Mountains are typically measured from a standardized reference point that scientists call “sea level.” This measurement is termed “elevation,” and it represents the vertical distance from this agreed-upon zero-point up to the mountain’s summit. Determining a consistent global sea level requires sophisticated models of the Earth’s shape and gravity. The chosen reference surface, known as a vertical datum, is what allows for the comparison of mountain heights across continents.
Defining the Standard Reference Datum
The concept of “sea level” is not a simple, flat surface because the oceans are constantly affected by tides, currents, and atmospheric pressure. To establish a reliable zero-point for elevation, geodesists—scientists who study the Earth’s geometric shape and gravitational field—rely on a model called the Geoid. The Geoid represents the shape the ocean surface would take if it were extended without interruption through the continents, influenced only by the force of gravity.

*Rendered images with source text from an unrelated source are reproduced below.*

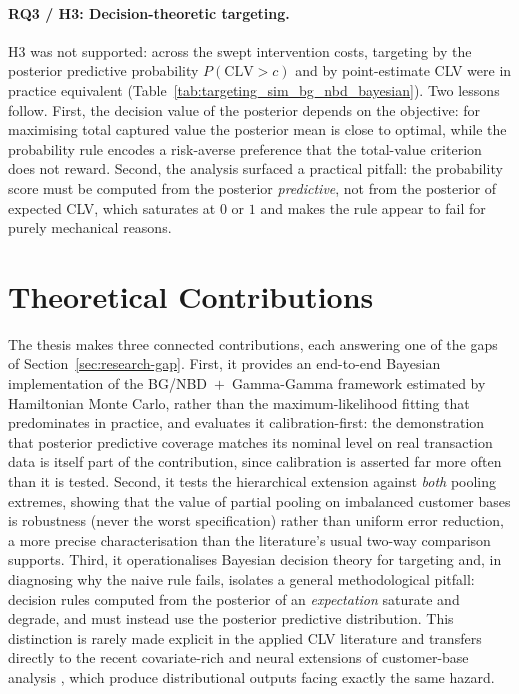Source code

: \paragraph{RQ3 / H3: Decision-theoretic targeting.}
H3 was not supported: across the swept intervention costs, targeting by the posterior predictive probability $P(\text{CLV} > c)$ and by point-estimate CLV were in practice equivalent (Table~\ref{tab:targeting_sim_bg_nbd_bayesian}). Two lessons follow. First, the decision value of the posterior depends on the objective: for maximising total captured value the posterior mean is close to optimal, while the probability rule encodes a risk-averse preference that the total-value criterion does not reward. Second, the analysis surfaced a practical pitfall: the probability score must be computed from the posterior \emph{predictive}, not from the posterior of expected CLV, which saturates at $0$ or $1$ and makes the rule appear to fail for purely mechanical reasons.

\section{Theoretical Contributions}
\label{sec:contributions}

The thesis makes three connected contributions, each answering one of the gaps of Section~\ref{sec:research-gap}. First, it provides an end-to-end Bayesian implementation of the BG/NBD~$+$~Gamma-Gamma framework estimated by Hamiltonian Monte Carlo, rather than the maximum-likelihood fitting that predominates in practice, and evaluates it calibration-first: the demonstration that posterior predictive coverage matches its nominal level on real transaction data is itself part of the contribution, since calibration is asserted far more often than it is tested. Second, it tests the hierarchical extension against \emph{both} pooling extremes, showing that the value of partial pooling on imbalanced customer bases is robustness (never the worst specification) rather than uniform error reduction, a more precise characterisation than the literature's usual two-way comparison supports. Third, it operationalises Bayesian decision theory for targeting and, in diagnosing why the naive rule fails, isolates a general methodological pitfall: decision rules computed from the posterior of an \emph{expectation} saturate and degrade, and must instead use the posterior predictive distribution. This distinction is rarely made explicit in the applied CLV literature and transfers directly to the recent covariate-rich and neural extensions of customer-base analysis \parencite{bachmann2021, valendin2022}, which produce distributional outputs facing exactly the same hazard.


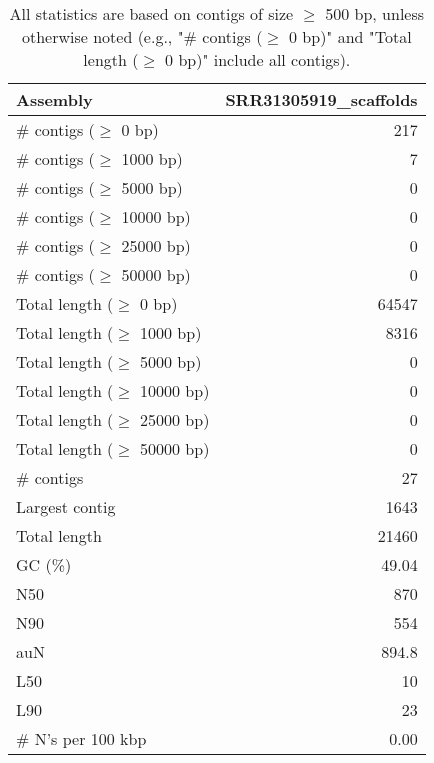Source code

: \documentclass[12pt,a4paper]{article}
\begin{document}
\begin{table}[ht]
\begin{center}
\caption{All statistics are based on contigs of size $\geq$ 500 bp, unless otherwise noted (e.g., "\# contigs ($\geq$ 0 bp)" and "Total length ($\geq$ 0 bp)" include all contigs).}
\begin{tabular}{|l*{1}{|r}|}
\hline
Assembly & SRR31305919\_scaffolds \\ \hline
\# contigs ($\geq$ 0 bp) & 217 \\ \hline
\# contigs ($\geq$ 1000 bp) & 7 \\ \hline
\# contigs ($\geq$ 5000 bp) & 0 \\ \hline
\# contigs ($\geq$ 10000 bp) & 0 \\ \hline
\# contigs ($\geq$ 25000 bp) & 0 \\ \hline
\# contigs ($\geq$ 50000 bp) & 0 \\ \hline
Total length ($\geq$ 0 bp) & 64547 \\ \hline
Total length ($\geq$ 1000 bp) & 8316 \\ \hline
Total length ($\geq$ 5000 bp) & 0 \\ \hline
Total length ($\geq$ 10000 bp) & 0 \\ \hline
Total length ($\geq$ 25000 bp) & 0 \\ \hline
Total length ($\geq$ 50000 bp) & 0 \\ \hline
\# contigs & 27 \\ \hline
Largest contig & 1643 \\ \hline
Total length & 21460 \\ \hline
GC (\%) & 49.04 \\ \hline
N50 & 870 \\ \hline
N90 & 554 \\ \hline
auN & 894.8 \\ \hline
L50 & 10 \\ \hline
L90 & 23 \\ \hline
\# N's per 100 kbp & 0.00 \\ \hline
\end{tabular}
\end{center}
\end{table}
\end{document}
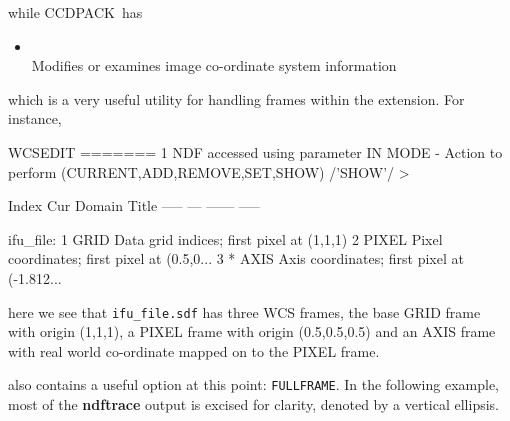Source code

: \documentclass[twoside,11pt]{starlink}
\providecommand{\CCDPACK}{{\footnotesize CCDPACK}\normalsize}
\begin{document}
while \CCDPACK\ has

\begin{itemize}
\item{}\\
Modifies or examines image co-ordinate system information
\end{itemize}

which is a very useful utility for handling frames within the extension.
For instance,

\begin{small}
\begin{terminalv}

   WCSEDIT
   =======
 1 NDF accessed using parameter IN
MODE - Action to perform (CURRENT,ADD,REMOVE,SET,SHOW) /'SHOW'/ >

   Index Cur  Domain            Title
   ----- ---  ------            -----

ifu_file:
     1        GRID              Data grid indices; first pixel at (1,1,1)
     2        PIXEL             Pixel coordinates; first pixel at (0.5,0...
     3    *   AXIS              Axis coordinates; first pixel at (-1.812...

%
\end{terminalv}
\end{small}

here we see that \texttt{ifu\_file.sdf} has three WCS frames, the base
GRID frame with origin (1,1,1), a PIXEL frame with origin
(0.5,0.5,0.5) and an AXIS frame with real world co-ordinate mapped
on to the PIXEL frame.

 also contains a useful option at this
point: \texttt{FULLFRAME}.  In the following example, most of the \textbf{ndftrace}
output is excised for clarity, denoted by a vertical ellipsis.
\end{document}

This imaginary, undulating surface closely approximates Mean Sea Level (MSL), which is the average height of the ocean recorded over a long period, typically 19 years, at a specific location. Since the Earth’s mass is not distributed perfectly evenly, the force of gravity varies across the globe, causing the Geoid to have subtle “hills” and “valleys.” The Geoid serves as the accepted gravitational equipotential surface, which functions as the global zero reference for all accurate elevation measurements.
In practice, different regions utilize specific local vertical datums that are based on this Geoid concept. For instance, in North America, the North American Vertical Datum of 1988 (NAVD 88) is a commonly used reference system for elevations across the continent. These regional datums ensure consistency and accuracy for mapping and surveying projects.
Determining Mountain Elevation
Modern mountain elevation is primarily determined using advanced satellite technology, specifically Global Navigation Satellite Systems (GNSS), which includes GPS. Geodesists place highly precise GNSS receivers on a mountain’s summit to record signals from multiple orbiting satellites. This process initially calculates the height of the mountain above a simplified mathematical model of the Earth called an ellipsoid.
The ellipsoid is a smooth, theoretical surface that approximates the Earth’s shape, but it does not account for local variations in gravity. Because the final elevation measurement must be relative to the Geoid (the gravitational sea level reference), a conversion process is necessary. Scientists use a detailed geoid model to calculate the exact vertical difference between the ellipsoid and the Geoid at the mountain’s location.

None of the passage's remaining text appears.